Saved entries
----

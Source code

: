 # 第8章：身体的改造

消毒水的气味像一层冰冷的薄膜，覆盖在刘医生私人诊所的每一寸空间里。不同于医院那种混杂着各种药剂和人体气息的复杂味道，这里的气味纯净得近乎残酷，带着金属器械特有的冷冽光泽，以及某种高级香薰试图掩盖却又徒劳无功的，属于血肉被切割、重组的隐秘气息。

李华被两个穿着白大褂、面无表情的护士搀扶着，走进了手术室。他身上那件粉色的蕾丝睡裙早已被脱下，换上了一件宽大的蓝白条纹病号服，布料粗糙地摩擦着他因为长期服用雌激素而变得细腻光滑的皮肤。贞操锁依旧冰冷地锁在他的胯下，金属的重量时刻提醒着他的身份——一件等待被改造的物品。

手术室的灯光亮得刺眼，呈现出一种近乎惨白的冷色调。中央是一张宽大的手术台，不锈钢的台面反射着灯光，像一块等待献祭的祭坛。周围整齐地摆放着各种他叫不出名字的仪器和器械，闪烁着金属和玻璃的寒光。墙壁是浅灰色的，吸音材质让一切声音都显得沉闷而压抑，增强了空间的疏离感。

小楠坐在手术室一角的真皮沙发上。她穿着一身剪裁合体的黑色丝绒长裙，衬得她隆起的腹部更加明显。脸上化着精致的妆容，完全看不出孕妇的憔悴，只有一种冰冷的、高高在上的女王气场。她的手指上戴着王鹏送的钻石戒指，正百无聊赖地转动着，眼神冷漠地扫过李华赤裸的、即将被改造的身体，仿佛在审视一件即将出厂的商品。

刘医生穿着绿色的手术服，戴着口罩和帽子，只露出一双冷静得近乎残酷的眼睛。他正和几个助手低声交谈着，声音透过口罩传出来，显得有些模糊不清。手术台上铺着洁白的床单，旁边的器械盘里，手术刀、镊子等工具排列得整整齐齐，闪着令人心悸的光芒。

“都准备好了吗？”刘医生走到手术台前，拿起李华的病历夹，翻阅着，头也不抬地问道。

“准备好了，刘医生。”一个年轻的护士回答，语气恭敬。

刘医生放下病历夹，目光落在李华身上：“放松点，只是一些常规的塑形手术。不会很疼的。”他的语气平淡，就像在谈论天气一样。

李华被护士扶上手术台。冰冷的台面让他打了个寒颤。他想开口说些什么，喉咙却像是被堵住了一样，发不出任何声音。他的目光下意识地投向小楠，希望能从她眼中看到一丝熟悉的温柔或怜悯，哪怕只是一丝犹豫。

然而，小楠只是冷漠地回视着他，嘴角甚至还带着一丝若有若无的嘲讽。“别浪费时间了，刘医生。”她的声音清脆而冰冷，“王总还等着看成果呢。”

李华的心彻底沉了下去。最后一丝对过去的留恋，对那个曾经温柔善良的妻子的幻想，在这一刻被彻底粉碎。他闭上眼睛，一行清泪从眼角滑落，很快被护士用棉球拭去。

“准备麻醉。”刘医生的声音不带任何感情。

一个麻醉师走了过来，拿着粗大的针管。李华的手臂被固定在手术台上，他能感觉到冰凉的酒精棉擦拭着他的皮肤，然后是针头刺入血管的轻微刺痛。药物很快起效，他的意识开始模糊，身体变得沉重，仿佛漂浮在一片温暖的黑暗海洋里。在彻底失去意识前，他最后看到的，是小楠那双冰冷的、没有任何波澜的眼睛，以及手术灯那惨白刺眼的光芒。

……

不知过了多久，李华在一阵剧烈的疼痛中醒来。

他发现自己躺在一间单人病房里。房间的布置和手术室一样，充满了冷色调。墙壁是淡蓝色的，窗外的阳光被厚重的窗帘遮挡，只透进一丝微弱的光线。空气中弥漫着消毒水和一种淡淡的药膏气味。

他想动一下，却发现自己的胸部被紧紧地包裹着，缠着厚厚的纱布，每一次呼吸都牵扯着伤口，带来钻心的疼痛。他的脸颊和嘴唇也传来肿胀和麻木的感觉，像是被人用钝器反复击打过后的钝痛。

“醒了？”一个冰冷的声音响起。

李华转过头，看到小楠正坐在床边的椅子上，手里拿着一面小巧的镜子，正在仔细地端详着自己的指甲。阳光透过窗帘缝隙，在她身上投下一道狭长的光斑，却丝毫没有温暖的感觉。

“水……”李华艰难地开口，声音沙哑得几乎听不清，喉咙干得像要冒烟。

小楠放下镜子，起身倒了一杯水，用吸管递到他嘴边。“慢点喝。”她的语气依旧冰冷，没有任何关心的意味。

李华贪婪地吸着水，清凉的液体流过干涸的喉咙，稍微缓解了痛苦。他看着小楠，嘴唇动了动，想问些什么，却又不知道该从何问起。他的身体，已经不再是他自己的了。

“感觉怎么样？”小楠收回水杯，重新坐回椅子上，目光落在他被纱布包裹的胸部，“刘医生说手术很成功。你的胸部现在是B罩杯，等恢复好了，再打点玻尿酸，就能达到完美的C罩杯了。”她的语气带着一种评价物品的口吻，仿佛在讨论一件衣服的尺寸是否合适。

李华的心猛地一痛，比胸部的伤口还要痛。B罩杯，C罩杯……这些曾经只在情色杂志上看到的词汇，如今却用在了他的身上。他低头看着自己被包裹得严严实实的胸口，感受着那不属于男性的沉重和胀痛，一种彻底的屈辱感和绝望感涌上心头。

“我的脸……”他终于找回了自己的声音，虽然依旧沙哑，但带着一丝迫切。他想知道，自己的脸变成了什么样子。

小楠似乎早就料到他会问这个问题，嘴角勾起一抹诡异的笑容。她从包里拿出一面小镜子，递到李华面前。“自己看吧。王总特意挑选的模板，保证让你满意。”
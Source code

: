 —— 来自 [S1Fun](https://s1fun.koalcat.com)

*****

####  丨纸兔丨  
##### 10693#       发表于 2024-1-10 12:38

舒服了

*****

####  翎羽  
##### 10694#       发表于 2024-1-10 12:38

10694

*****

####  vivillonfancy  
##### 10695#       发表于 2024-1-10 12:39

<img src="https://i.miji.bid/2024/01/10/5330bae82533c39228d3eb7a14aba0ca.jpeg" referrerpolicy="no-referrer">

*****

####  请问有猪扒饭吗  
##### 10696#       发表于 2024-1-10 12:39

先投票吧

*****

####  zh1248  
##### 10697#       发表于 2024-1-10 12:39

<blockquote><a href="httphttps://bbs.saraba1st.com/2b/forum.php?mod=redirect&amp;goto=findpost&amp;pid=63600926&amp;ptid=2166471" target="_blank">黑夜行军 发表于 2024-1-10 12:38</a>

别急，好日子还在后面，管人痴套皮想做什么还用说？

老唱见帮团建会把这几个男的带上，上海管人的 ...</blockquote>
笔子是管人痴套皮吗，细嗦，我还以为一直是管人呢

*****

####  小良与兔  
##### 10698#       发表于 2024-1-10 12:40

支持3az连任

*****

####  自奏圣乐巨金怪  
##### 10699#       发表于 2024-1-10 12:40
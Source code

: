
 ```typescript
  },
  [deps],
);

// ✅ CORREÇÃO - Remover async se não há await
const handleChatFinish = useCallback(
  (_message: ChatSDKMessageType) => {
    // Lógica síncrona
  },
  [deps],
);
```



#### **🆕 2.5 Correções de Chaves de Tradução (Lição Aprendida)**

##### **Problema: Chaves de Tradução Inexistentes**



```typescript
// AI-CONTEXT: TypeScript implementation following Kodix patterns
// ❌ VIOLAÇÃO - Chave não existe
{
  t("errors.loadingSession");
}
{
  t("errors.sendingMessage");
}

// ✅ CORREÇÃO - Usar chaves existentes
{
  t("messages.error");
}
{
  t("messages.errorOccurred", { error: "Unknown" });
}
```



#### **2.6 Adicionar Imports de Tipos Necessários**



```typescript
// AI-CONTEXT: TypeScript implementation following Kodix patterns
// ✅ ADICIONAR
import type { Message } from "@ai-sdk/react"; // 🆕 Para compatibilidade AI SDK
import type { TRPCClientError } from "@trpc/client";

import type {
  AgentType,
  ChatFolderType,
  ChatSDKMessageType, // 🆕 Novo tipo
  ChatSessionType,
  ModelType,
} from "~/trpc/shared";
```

----

What this task involves:
Which lines above hold the string "errors"? Copy every one of them.

Output for this exercise:
  t("errors.loadingSession");
  t("errors.sendingMessage");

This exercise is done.